Recommendations for Obese Patients

Though the benefits of exercise outweigh the risks in obese patients, there are some points to consider when recommending an exercise prescription to these patients. Gradual increase in duration and intensity level should be recommended [127]. This prevents stress fractures and other overuse injuries and allows for confidence building with each successfully completed level. Avoiding high-impact activities minimizes joint forces and lowers the risk for early osteoarthritis. Obese patients have lowered proprioception sense and joint awareness predisposing them to falls, acute ligament sprains, and muscle tears. Thermoregulation is diminished, so education regarding heat exhaustion and heat stroke is crucial and appropriate hydration strategies should be advised for before, during, and after exercise. Although the risk is low for a cardiac event during low-intensity exercise, a patient’s risk factors for cardiovascular disease should be evaluated prior to initiating an exercise regimen [127, 128].

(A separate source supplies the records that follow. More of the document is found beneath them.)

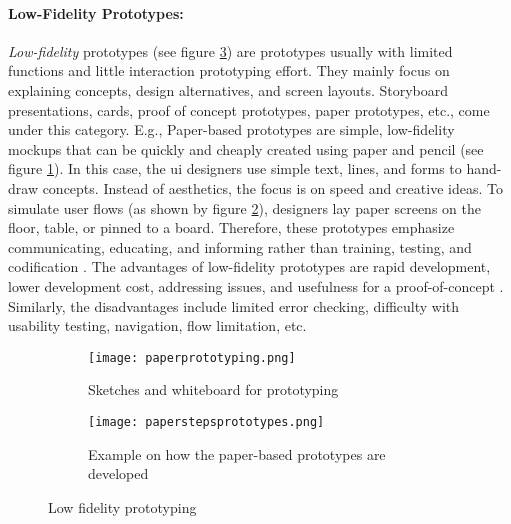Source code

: \paragraph*{Low-Fidelity Prototypes:}
\textit{Low-fidelity} prototypes (see figure \ref{fig:background:lowfidelity}) are prototypes usually with limited functions and little interaction prototyping effort. 
They mainly focus on explaining concepts, design alternatives, and screen layouts. 
Storyboard presentations, cards, proof of concept prototypes, paper prototypes, etc., come under this category.
E.g., Paper-based prototypes are simple, low-fidelity mockups that can be quickly and cheaply created using paper and pencil (see figure \ref{fig:background:paperPrototyping}).
In this case, the \ac{ui} designers use simple text, lines, and forms to hand-draw concepts. 
Instead of aesthetics, the focus is on speed and creative ideas.
To simulate user flows (as shown by figure \ref{fig:background:paperprototypes}), designers lay paper screens on the floor, table, or pinned to a board.
Therefore, these prototypes emphasize communicating, educating, and informing rather than training, testing, and codification \cite{misc:prototyping:low}.
The advantages of low-fidelity prototypes are rapid development, lower development cost, addressing issues, and usefulness for a proof-of-concept \cite{article:prototyping:highlowfidelity}.
Similarly, the disadvantages include limited error checking, difficulty with usability testing, navigation, flow limitation, etc.
\begin{figure}[htbp!]
  \begin{subfigure}[b]{0.5\textwidth}
    \centering
    \texttt{[image: paperprototyping.png]}
    \caption{Sketches and whiteboard for prototyping}
    \label{fig:background:paperPrototyping}   
  \end{subfigure}             
  \begin{subfigure}[b]{0.5\textwidth}
    \centering
    \texttt{[image: paperstepsprototypes.png]}
    \caption[Paper based prototypes]{Example on how the paper-based prototypes are developed  \cite{misc:prototyping:uxpin}}
    \label{fig:background:paperprototypes}
  \end{subfigure}             
  \caption[Low fidelity prototyping]{Low fidelity prototyping}
  \label{fig:background:lowfidelity}
\end{figure}
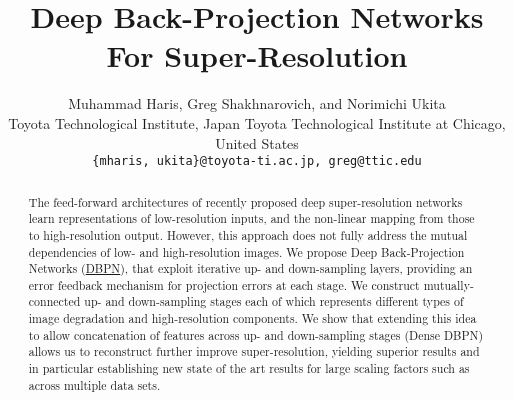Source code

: \documentclass[10pt,twocolumn,letterpaper]{article}
\begin{document}
\newcommand{\gscom}[1]{\textcolor{magenta}{\small {#1}}}

\newcommand{\changeurlcolor}[1]{\hypersetup{urlcolor=#1}}  

\title{Deep Back-Projection Networks For Super-Resolution}

\author{Muhammad Haris, Greg Shakhnarovich, and Norimichi Ukita\\
Toyota Technological Institute, Japan Toyota Technological Institute at Chicago, United States\\
{\tt\small \{mharis, ukita\}@toyota-ti.ac.jp, greg@ttic.edu}
}

\maketitle


\begin{abstract}
The feed-forward architectures of recently proposed deep
super-resolution networks learn representations of low-resolution
inputs, and the non-linear mapping from those to high-resolution
output. However, this approach does not fully address the mutual
dependencies of low- and high-resolution images. We propose Deep
Back-Projection Networks (\changeurlcolor{blue}\href{http://www.toyota-ti.ac.jp/Lab/Denshi/iim/members/muhammad.haris/projects/DBPN.html}{DBPN}), that exploit iterative up- and down-sampling
layers, providing an error feedback mechanism for projection errors at
each stage. We construct mutually-connected up- and down-sampling
stages each of which represents different types of image degradation
and high-resolution components. We show that extending this idea to
allow concatenation of features across up- and down-sampling stages 
(Dense DBPN) allows us to reconstruct further improve
super-resolution, yielding superior results and in particular
establishing new state of the art results for large scaling factors
such as  across multiple data sets. 
\end{abstract}
\end{document}
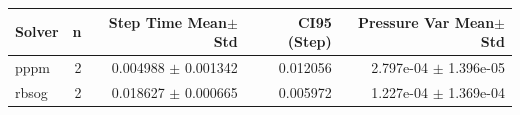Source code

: \begin{tabular}{lrrrr}
\toprule
Solver & n & Step Time Mean$\pm$Std & CI95 (Step) & Pressure Var Mean$\pm$Std \\
\midrule
pppm & 2 & 0.004988 $\pm$ 0.001342 & 0.012056 & 2.797e-04 $\pm$ 1.396e-05 \\
rbsog & 2 & 0.018627 $\pm$ 0.000665 & 0.005972 & 1.227e-04 $\pm$ 1.369e-04 \\
\bottomrule
\end{tabular}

Current recommendations for exercise in adults suggest 150 min or greater of moderate-intensity exercise per week or 75 min per week of vigorous exercise [127, 129]. While any level of exercise improves health, a high-intensity regimen is required to produce significant weight loss. Patients should aim for gradual lessening of daily caloric intake with increasing levels of physical activity [127, 128, 130]. For able-bodied patients, 150–200 min of walking per week can prevent weight gain and improve cardiovascular fitness, but a minimum of 60 min of moderate-intensity exercise per day is often needed to achieve weight loss. Aerobic activity results in improved endurance, weight loss, and a decrease in abdominal and visceral fat. Resistance training demonstrates improved muscle mass and strength. Each of these exercise types is important for obese patients and should be included in exercise prescriptions [127, 128].

Recommendations for Children

Sedentary behavior in childhood is associated with poorer cardiometabolic health and weight status/adiposity (Fig. 3.1) [51]. Preschool-aged children (3–5 years of age) should be physically active for at least 3 h a day to support growth and development [51]. School-aged children and adolescents (6–17 years of age) should aim to do at least 60 min per day of moderate-to-vigorous physical activity. A variety of activities constitute physical activities in young people (Table 3.3). Much of this time should be devoted to moderate or vigorous aerobic exercise, which includes muscle- and bone-strengthening exercises, at least three days per week. Adults should encourage and provide age-appropriate and enjoyable activities to inspire youth to be physically active.

Fig. 3.1
A graph between the hazard ratio of mortality and leisure time physical activity represents the relationship between moderate-to-vigorous physical activity.

Relationship of moderate-to-vigorous physical activity to all-cause mortality

Table 3.3 Examples of aerobic, muscle-, and bone-strengthening physical activities for children and adolescents (adapted from Physical Activity Guidelines for Americans 2nd edition, 2018)

Community and Clinic Initiatives

The cost of an individual gym or fitness program membership can be a barrier for many people. Some communities, health care systems, or corporations sponsor and encourage physical activity through free programs in local parks. Shopping mall walking programs positively impact individuals and communities [131, 132]. Physical education classes are often cut as part of cost-saving measures in school systems, which can be detrimental to the health of the students. The rise in childhood obesity and the well-documented individual and public health issues secondary to obesity should underscore why physical education and activity must remain a cornerstone of our school systems [133].

Future Trends

Primary care has an integral role in improving the lives of the population. The transition to value-based care payment models, where doctors are paid for keeping people well rather than for performing procedures, will appropriately incentivize care approaches that improve health and prevent disease [134, 135]. Physical activity is foundational in the health of individuals and populations, including in the prevention and management of chronic diseases.